By Stanley Reed
The past 12 months have been the nastiest in a decade or more for people in business. That is just as true for Europeans as it is for those across the pond, even though Europe's economic downturn may not be as advanced. European tech startups, for instance, have proven even more ephemeral than their American counterparts, and their founders are just as far out of favor. Chiefs of more traditional companies, too, have come under barrages of verbal tomatoes.

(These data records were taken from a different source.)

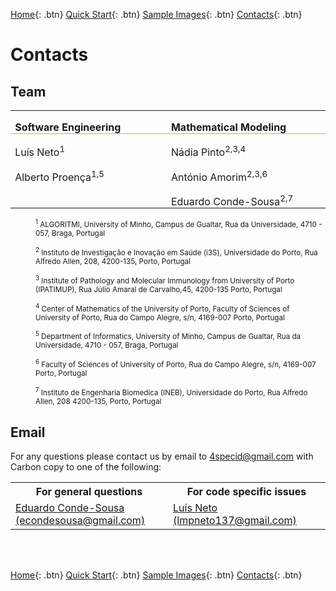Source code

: [Home](https://4specid.github.io){: .btn}
[Quick Start](https://4specid.github.io/tutorial){: .btn}
[Sample Images](https://4specid.github.io/images){: .btn}
[Contacts](https://4specid.github.io/Contacts){: .btn}

# Contacts

## Team

<table class=MsoTable15Grid1Light border=0 cellspacing=0 cellpadding=0
 style='border-collapse:collapse;border:none;mso-yfti-tbllook:1184;mso-padding-alt:
 0in 5.4pt 0in 5.4pt;mso-border-insideh:none;mso-border-insidev:none'>
 <tr style='mso-yfti-irow:-1;mso-yfti-firstrow:yes;mso-yfti-lastfirstrow:yes'>
  <td width=312 valign=top style='width:233.75pt;border:none;border-bottom:
  solid #92D050 1.0pt;mso-border-bottom-alt:solid #92D050 .5pt;padding:0in 5.4pt 0in 5.4pt'>
  <p class=MsoNormal style='margin-bottom:0in;margin-bottom:.0001pt;line-height:
  normal;mso-yfti-cnfc:5'><b>Software Engineering<o:p></o:p></b></p>
  </td>
  <td width=312 valign=top style='width:233.75pt;border:none;border-bottom:
  solid #92D050 1.0pt;mso-border-bottom-alt:solid #92D050 .5pt;padding:0in 5.4pt 0in 5.4pt'>
  <p class=MsoNormal style='margin-bottom:0in;margin-bottom:.0001pt;line-height:
  normal;mso-yfti-cnfc:1'><b>Mathematical Modeling<o:p></o:p></b></p>
  </td>
 </tr>
 <tr style='mso-yfti-irow:0'>
  <td width=312 valign=top style='width:233.75pt;border:none;mso-border-top-alt:
  solid #92D050 .5pt;padding:0in 5.4pt 0in 5.4pt'>
  <p class=MsoNormal style='margin-bottom:0in;margin-bottom:.0001pt;line-height:
  normal;mso-yfti-cnfc:4'><span class=SpellE><span style='mso-bidi-font-weight:
  bold'>Luís</span></span><span style='mso-bidi-font-weight:bold'> Neto<sup>1</sup><o:p></o:p></span></p>
  </td>
  <td width=312 valign=top style='width:233.75pt;border:none;mso-border-top-alt:
  solid #92D050 .5pt;padding:0in 5.4pt 0in 5.4pt'>
  <p class=MsoNormal style='margin-bottom:0in;margin-bottom:.0001pt;line-height:
  normal'><span lang=PT style='mso-ansi-language:PT'>Nádia Pinto<sup>2,3,4</sup></span></p>
  </td>
 </tr>
 <tr style='mso-yfti-irow:1'>
  <td width=312 valign=top style='width:233.75pt;padding:0in 5.4pt 0in 5.4pt'>
  <p class=MsoNormal style='margin-bottom:0in;margin-bottom:.0001pt;line-height:
  normal;mso-yfti-cnfc:4'><span lang=PT style='mso-ansi-language:PT;mso-bidi-font-weight:
  bold'>Alberto Proença<sup>1,5</sup></span><span style='mso-bidi-font-weight:
  bold'><o:p></o:p></span></p>
  </td>
  <td width=312 valign=top style='width:233.75pt;padding:0in 5.4pt 0in 5.4pt'>
  <p class=MsoNormal style='margin-bottom:0in;margin-bottom:.0001pt;line-height:
  normal'><span lang=PT style='mso-ansi-language:PT'>António Amorim<sup>2,3,6</sup></span></p>
  </td>
 </tr>
 <tr style='mso-yfti-irow:2;mso-yfti-lastrow:yes'>
  <td width=312 valign=top style='width:233.75pt;padding:0in 5.4pt 0in 5.4pt'>
  <p class=MsoNormal style='margin-bottom:0in;margin-bottom:.0001pt;line-height:
  normal;mso-yfti-cnfc:4'><span style='mso-bidi-font-weight:bold'><o:p>&nbsp;</o:p></span></p>
  </td>
  <td width=312 valign=top style='width:233.75pt;padding:0in 5.4pt 0in 5.4pt'>
  <p class=MsoNormal style='margin-bottom:0in;margin-bottom:.0001pt;line-height:
  normal'><span lang=PT style='mso-ansi-language:PT'>Eduardo Conde-Sousa<sup>2,7</sup></span></p>
  </td>
 </tr>
</table>



<p style="margin-left: 40px"><small>
	<sup>1</sup> ALGORITMI, University of Minho, Campus de Gualtar, Rua da Universidade, 4710 - 057, Braga, Portugal
</small></p>

<p style="margin-left: 40px">
	<small>
		<sup>2</sup> Instituto de Investigação e Inovação em Saúde (i3S), Universidade do Porto, Rua Alfredo Allen, 208, 4200-135, Porto, Portugal
	</small>
</p>

<p style="margin-left: 40px">
	<small>
		<sup>3</sup> Institute of Pathology and Molecular Immunology from University of Porto (IPATIMUP), Rua Júlio Amaral de Carvalho,45, 4200-135 Porto, Portugal
	</small>
</p>

<p style="margin-left: 40px">
	<small>
		<sup>4</sup> Center of Mathematics of the University of Porto, Faculty of Sciences of University of Porto, Rua do Campo Alegre, s/n, 4169-007 Porto, Portugal 
	</small>
</p>

<p style="margin-left: 40px">
	<small>
		<sup>5</sup> Department of Informatics, University of Minho, Campus de Gualtar, Rua da Universidade, 4710 - 057, Braga, Portugal
	</small>
</p>

<p style="margin-left: 40px">
	<small>
		<sup>6</sup> Faculty of Sciences of University of Porto, Rua do Campo Alegre, s/n, 4169-007 Porto, Portugal
	</small>
</p>

<p style="margin-left: 40px">
	<small>
		<sup>7</sup> Instituto de Engenharia Biomedica (INEB), Universidade do Porto, Rua Alfredo Allen, 208 4200-135, Porto, Portugal
	</small>
</p>

## Email

For any questions please contact us by email to <a href="mailto:4specid@gmail.com">4specid@gmail.com</a> with Carbon copy to one of the following:

<table style="width:100%">
  <tr>
    <th>For general questions</th>
    <th>For code specific issues</th>
  </tr>
  <tr>
	<td width="50%">		
		<a href="mailto:econdesousa@gmail.com">Eduardo Conde-Sousa (econdesousa@gmail.com)</a>
	</td>
	<td width="50%">
		<a href="mailto:lmpneto137@gmail.com">Luís Neto (lmpneto137@gmail.com)</a> 
	</td>
  </tr>
  
</table>

<!---
<a href="mailto:4specid@gmail.com">4specid@gmail.com</a>, or <a href="mailto:econdesousa@gmail.com">econdesousa@gmail.com</a>
--->

<br/><br/>

[Home](https://4specid.github.io){: .btn}
[Quick Start](https://4specid.github.io/tutorial){: .btn}
[Sample Images](https://4specid.github.io/images){: .btn}
[Contacts](https://4specid.github.io/Contacts){: .btn}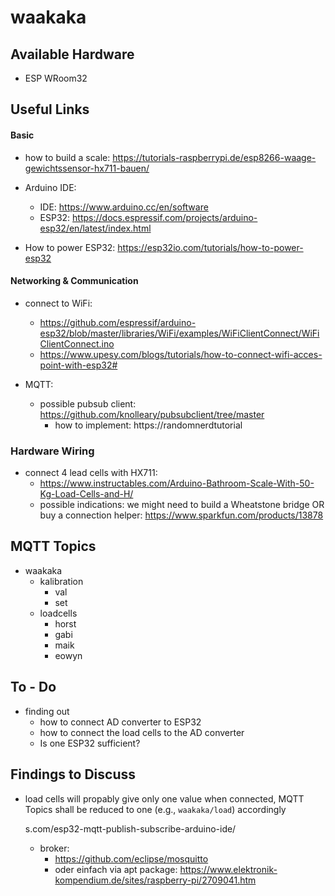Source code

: # waakaka

## Available Hardware

- ESP WRoom32

## Useful Links

#### Basic

- how to build a scale: https://tutorials-raspberrypi.de/esp8266-waage-gewichtssensor-hx711-bauen/
- Arduino IDE:
  - IDE: https://www.arduino.cc/en/software
  - ESP32: https://docs.espressif.com/projects/arduino-esp32/en/latest/index.html

- How to power ESP32: https://esp32io.com/tutorials/how-to-power-esp32

#### Networking & Communication

- connect to WiFi:
  - https://github.com/espressif/arduino-esp32/blob/master/libraries/WiFi/examples/WiFiClientConnect/WiFiClientConnect.ino
  - https://www.upesy.com/blogs/tutorials/how-to-connect-wifi-acces-point-with-esp32#

- MQTT:
  - possible pubsub client: https://github.com/knolleary/pubsubclient/tree/master
    - how to implement: https://randomnerdtutorial

### Hardware Wiring

- connect 4 lead cells with HX711:
  - https://www.instructables.com/Arduino-Bathroom-Scale-With-50-Kg-Load-Cells-and-H/
  - possible indications: we might need to build a Wheatstone bridge OR buy a connection helper: https://www.sparkfun.com/products/13878

## MQTT Topics

- waakaka
  - kalibration
    - val
    - set
  - loadcells
    - horst
    - gabi
    - maik
    - eowyn

## To - Do

- finding out
  - how to connect AD converter to ESP32
  - how to connect the load cells to the AD converter
  - Is one ESP32 sufficient?

## Findings to Discuss
- load cells will propably give only one value when connected, MQTT Topics shall be reduced to one  (e.g., `waakaka/load`) accordingly





















    s.com/esp32-mqtt-publish-subscribe-arduino-ide/
  - broker:
    - https://github.com/eclipse/mosquitto
    - oder einfach via apt package: https://www.elektronik-kompendium.de/sites/raspberry-pi/2709041.htm
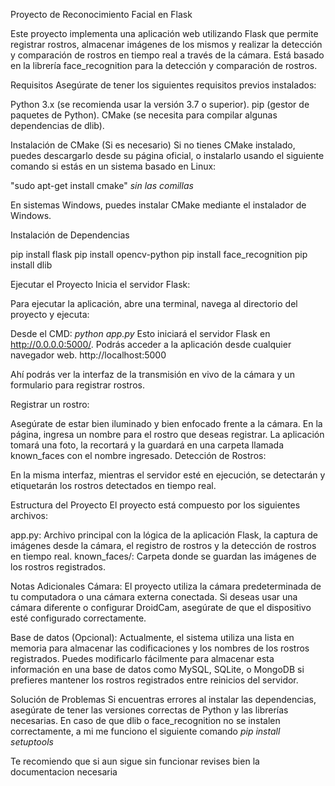 Proyecto de Reconocimiento Facial en Flask

Este proyecto implementa una aplicación web utilizando Flask que permite registrar rostros, almacenar imágenes de los mismos y realizar la detección y comparación de rostros en tiempo real a través de la cámara. Está basado en la librería face_recognition para la detección y comparación de rostros.

Requisitos
Asegúrate de tener los siguientes requisitos previos instalados:

Python 3.x (se recomienda usar la versión 3.7 o superior).
pip (gestor de paquetes de Python).
CMake (se necesita para compilar algunas dependencias de dlib).

Instalación de CMake (Si es necesario)
Si no tienes CMake instalado, puedes descargarlo desde su página oficial, o instalarlo usando el siguiente comando si estás en un sistema basado en Linux:

"sudo apt-get install cmake" *sin las comillas*

En sistemas Windows, puedes instalar CMake mediante el instalador de Windows.

Instalación de Dependencias

pip install flask
pip install opencv-python
pip install face_recognition
pip install dlib

Ejecutar el Proyecto
Inicia el servidor Flask:

Para ejecutar la aplicación, abre una terminal, navega al directorio del proyecto y ejecuta:

Desde el CMD: *python app.py*
Esto iniciará el servidor Flask en http://0.0.0.0:5000/. Podrás acceder a la aplicación desde cualquier navegador web. http://localhost:5000

Ahí podrás ver la interfaz de la transmisión en vivo de la cámara y un formulario para registrar rostros.

Registrar un rostro:

Asegúrate de estar bien iluminado y bien enfocado frente a la cámara.
En la página, ingresa un nombre para el rostro que deseas registrar.
La aplicación tomará una foto, la recortará y la guardará en una carpeta llamada known_faces con el nombre ingresado.
Detección de Rostros:

En la misma interfaz, mientras el servidor esté en ejecución, se detectarán y etiquetarán los rostros detectados en tiempo real.



Estructura del Proyecto
El proyecto está compuesto por los siguientes archivos:

app.py: Archivo principal con la lógica de la aplicación Flask, la captura de imágenes desde la cámara, el registro de rostros y la detección de rostros en tiempo real.
known_faces/: Carpeta donde se guardan las imágenes de los rostros registrados.


Notas Adicionales
Cámara: El proyecto utiliza la cámara predeterminada de tu computadora o una cámara externa conectada. Si deseas usar una cámara diferente o configurar DroidCam, asegúrate de que el dispositivo esté configurado correctamente.

Base de datos (Opcional): Actualmente, el sistema utiliza una lista en memoria para almacenar las codificaciones y los nombres de los rostros registrados. Puedes modificarlo fácilmente para almacenar esta información en una base de datos como MySQL, SQLite, o MongoDB si prefieres mantener los rostros registrados entre reinicios del servidor.

Solución de Problemas
Si encuentras errores al instalar las dependencias, asegúrate de tener las versiones correctas de Python y las librerías necesarias. En caso de que dlib o face_recognition no se instalen correctamente, a mi me funciono el siguiente comando *pip install setuptools*

Te recomiendo que si aun sigue sin funcionar revises bien la documentacion necesaria


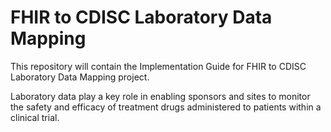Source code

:# FHIR to CDISC Laboratory Data Mapping
This repository will contain the Implementation Guide for FHIR to CDISC Laboratory Data Mapping project.

Laboratory data play a key role in enabling sponsors and sites to monitor the safety and efficacy of treatment drugs administered to patients within a clinical trial.
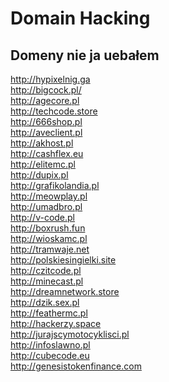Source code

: # Domain Hacking

## Domeny nie ja uebałem
http://hypixelnig.ga <br>
http://bigcock.pl/ <br>
http://agecore.pl<br>
http://techcode.store<br>
http://666shop.pl    <br>
http://aveclient.pl   <br> 
http://akhost.pl    <br>
http://cashflex.eu    <br>
http://elitemc.pl    <br>
http://dupix.pl    <br>
http://grafikolandia.pl  <br>
http://meowplay.pl    <br>
http://umadbro.pl    <br>
http://v-code.pl    <br>
http://boxrush.fun   <br>
http://wioskamc.pl    <br>
http://tramwaje.net    <br>
http://polskiesingielki.site  <br>
http://czitcode.pl  <br>
http://minecast.pl  <br>
http://dreamnetwork.store  <br>
http://dzik.sex.pl  <br>
http://feathermc.pl  <br>
http://hackerzy.space  <br>
http://jurajscymotocyklisci.pl  <br>
http://infoslawno.pl <br>
http://cubecode.eu<br>
http://genesistokenfinance.com<br>
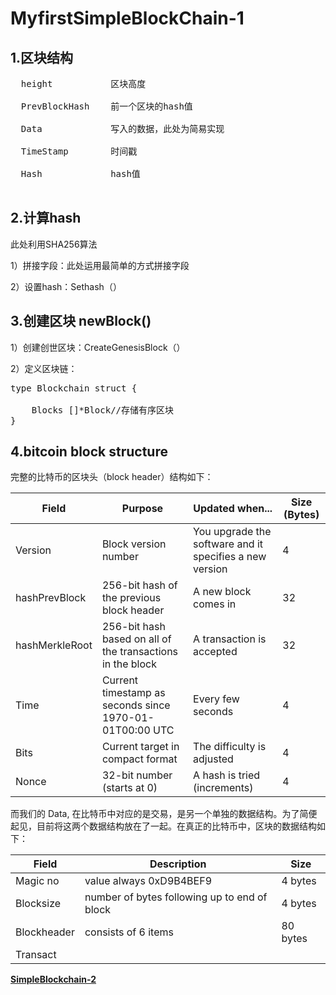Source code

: # MyfirstSimpleBlockChain-1

## 1.区块结构
<pre>
  height           区块高度
  
  PrevBlockHash    前一个区块的hash值
  
  Data             写入的数据，此处为简易实现
  
  TimeStamp        时间戳
  
  Hash             hash值
 </pre> 
## 2.计算hash

此处利用SHA256算法
  
  1）拼接字段：此处运用最简单的方式拼接字段
  
  2）设置hash：Sethash（）
  
## 3.创建区块 newBlock()

  1）创建创世区块：CreateGenesisBlock（）
  
  2）定义区块链：
  <pre>type Blockchain struct {
  
	Blocks []*Block//存储有序区块	
}</pre>

## 4.bitcoin block structure
完整的比特币的区块头（block header）结构如下：

|Field	|Purpose|Updated when...|Size (Bytes)|
|-------|-------|---------------|------------|
|Version|Block version number|	You upgrade the software and it specifies a new version	|4|
|hashPrevBlock	|256-bit hash of the previous block header	|A new block comes in	|32|
|hashMerkleRoot|	256-bit hash based on all of the transactions in the block|	A transaction is accepted	|32|
|Time|	Current timestamp as seconds since 1970-01-01T00:00 UTC	|Every few seconds	|4|
|Bits|	Current target in compact format	|The difficulty is adjusted	|4|
|Nonce|	32-bit number (starts at 0)	|A hash is tried (increments)	|4|

而我们的 Data, 在比特币中对应的是交易，是另一个单独的数据结构。为了简便起见，目前将这两个数据结构放在了一起。在真正的比特币中，区块的数据结构如下：

|Field|	Description|	Size|
|---|---|---|
|Magic no|	value always 0xD9B4BEF9|	4 bytes|
|Blocksize	|number of bytes following up to end of block|	4 bytes|
|Blockheader	|consists of 6 items|	80 bytes|
Transact|		|           |


[**SimpleBlockchain-2**](https://github.com/Billy1900/SimpleBlockchain-2)

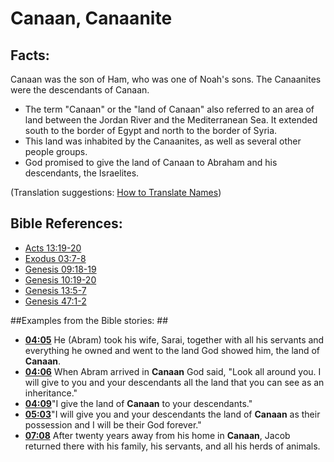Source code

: # Canaan, Canaanite #

## Facts: ##

Canaan was the son of Ham, who was one of Noah's sons. The Canaanites were the descendants of Canaan.

* The term "Canaan" or the "land of Canaan" also referred to an area of land between the Jordan River and the Mediterranean Sea. It extended south to the border of Egypt and north to the border of Syria.
* This land was inhabited by the Canaanites, as well as several other people groups.
* God promised to give the land of Canaan to Abraham and his descendants, the Israelites.

(Translation suggestions: [How to Translate Names](en/ta-vol1/translate/man/translate-names))



## Bible References: ##

* [Acts 13:19-20](en/tn/act/help/13/19)
* [Exodus 03:7-8](en/tn/exo/help/03/07)
* [Genesis 09:18-19](en/tn/gen/help/09/18)
* [Genesis 10:19-20](en/tn/gen/help/10/19)
* [Genesis 13:5-7](en/tn/gen/help/13/05)
* [Genesis 47:1-2](en/tn/gen/help/47/01)

##Examples from the Bible stories: ##

* __[04:05](en/tn/obs/help/04/05)__ He (Abram) took his wife, Sarai, together with all his servants and everything he owned and went to the land God showed him, the land of __Canaan__.
* __[04:06](en/tn/obs/help/04/06)__ When Abram arrived in __Canaan__  God said, "Look all around you. I will give to you and your descendants all the land that you can see as an inheritance."
* __[04:09](en/tn/obs/help/04/09)__"I give the land of __Canaan__  to your descendants."
* __[05:03](en/tn/obs/help/05/03)__"I will give you and your descendants the land of __Canaan__  as their possession and I will be their God forever."
* __[07:08](en/tn/obs/help/07/08)__ After twenty years away from his home in __Canaan__, Jacob returned there with his family, his servants, and all his herds of animals.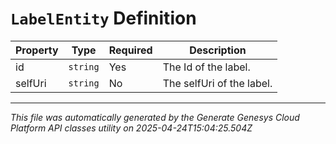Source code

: # `LabelEntity` Definition

| Property | Type | Required | Description |
|----------|------|----------|-------------|
| id | `string` | Yes | The Id of the label. |
| selfUri | `string` | No | The selfUri of the label. |

---

*This file was automatically generated by the Generate Genesys Cloud Platform API classes utility on 2025-04-24T15:04:25.504Z*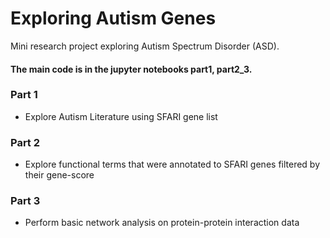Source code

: # Exploring Autism Genes

Mini research project exploring Autism Spectrum Disorder (ASD).

#### The main code is in the jupyter notebooks part1, part2_3. 

### Part 1 

* Explore Autism Literature using SFARI gene list

### Part 2

* Explore functional terms that were annotated to SFARI genes filtered by their gene-score


### Part 3

* Perform basic network analysis on protein-protein interaction data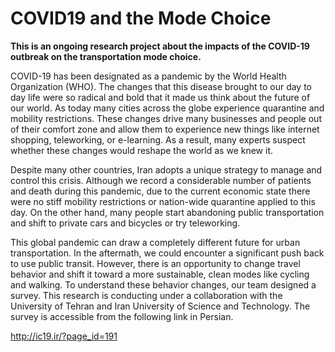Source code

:# COVID19 and the Mode Choice

**This is an ongoing research project about the impacts of the COVID-19 outbreak on the transportation mode choice.**

COVID-19 has been designated as a pandemic by the World Health Organization (WHO). The changes that this disease brought to our day to day life were so radical and bold that it made us think about the future of our world. As today many cities across the globe experience quarantine and mobility restrictions. These changes drive many businesses and people out of their comfort zone and allow them to experience new things like internet shopping, teleworking, or e-learning. As a result, many experts suspect whether these changes would reshape the world as we knew it.

Despite many other countries, Iran adopts a unique strategy to manage and control this crisis. Although we record a considerable number of patients and death during this pandemic, due to the current economic state there were no stiff mobility restrictions or nation-wide quarantine applied to this day. On the other hand, many people start abandoning public transportation and shift to private cars and bicycles or try teleworking.

This global pandemic can draw a completely different future for urban transportation. In the aftermath, we could encounter a significant push back to use public transit. However, there is an opportunity to change travel behavior and shift it toward a more sustainable, clean modes like cycling and walking. To understand these behavior changes, our team designed a survey. This research is conducting under a collaboration with the University of Tehran and Iran University of Science and Technology. The survey is accessible from the following link in Persian.

http://ic19.ir/?page_id=191
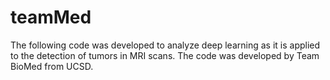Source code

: # teamMed
The following code was developed to analyze deep learning as it is applied to the detection of tumors in MRI scans. The code was developed by Team BioMed from UCSD.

With the economic climate in powerdive, it should come as no surprise that some of those BusinessWeek dubbed Stars last year have already crashed. Each one's tale is different, but there are some common themes. The most prevalent is the bitter ending--or is it just a pause?--of the romance with any business associated with technology. Then there's the ill-advised or bungled merger. That has proven an all-too-frequent trap for CEOs who were pressed by bankers and even shareholders to do deal after deal in merger-crazy 1999 and 2000.
HALF-MAST. Of course, he can take comfort in the fact that it's hard to find a European tech-startup chief who hasn't been hurt. One of the brassiest of the breed was Karl Matthaus Schmidt, 32, founder of Nuremberg online broker ConSors. Supreme in his confidence that he would eat the big banks' lunch, he hoisted black flags in mourning for the banks to mark his initial public offering two years ago. Now that Germany's once lively Neuer Markt has become a junkyard where few investors want to venture, ConSors is in the red, with losses of $13.7 million in the first quarter of this year. He would be looking for a sugar daddy if he didn't already have one: His father runs ConSors' Nuremberg-based parent, SchmidtBank.
Schmidt is not the only one in tech hell. Many upstart telecom entrepreneurs have ended up there, too. One of the best and brightest was Stefan Krook of Sweden's GlocalNET. A year ago, at age 27, he was a charter member of Stockholm's tech brat pack, sticking it to ex-state telecom giant Telia. But Telia is getting its revenge. With GlocalNET's stock down 90%, Krook is scrounging for cash to keep his dream alive.
While the tech sector is the best place to look for wrecked dreams, it's not the only one. Ernest-Antoine Seilliere, chief of France's employers' association, known as MEDEF, is a humbled guy these days. He thought he saw a window to lead key reforms of France's labor and welfare systems, and business leaders cheered him on. But some employers distanced themselves when he demanded action on politically sensitive pension reforms. Seilliere is keeping up a brave front, but he has found that politics is a rough game--especially for amateurs.
SHIFTING WINDS. It's tough for pros, too. Last year, Angela Merkel, chief of Germany's Christian Democratic Union, seemed destined for stateswomanly greatness. But now, the odds have lengthened against her ever becoming Chancellor. She hasn't had much success in pulling the party out of its funk since the money scandal emerged that has besmirched the legacy of former Chancellor Helmut Kohl. The betting now is that she will eventually lose out to Bavarian premier Edmund Stoiber.
Of course, Stoiber is unlikely to make much of a splash against Chancellor Gerhard Schroder's Democratic Socialists in 2002. Like Britain's once-dominant Tories, the CDU appears doomed to spend years in the political wilderness. In politics, as well as business, today's stars can often be tomorrow's fallen.
Reed covers European business from London.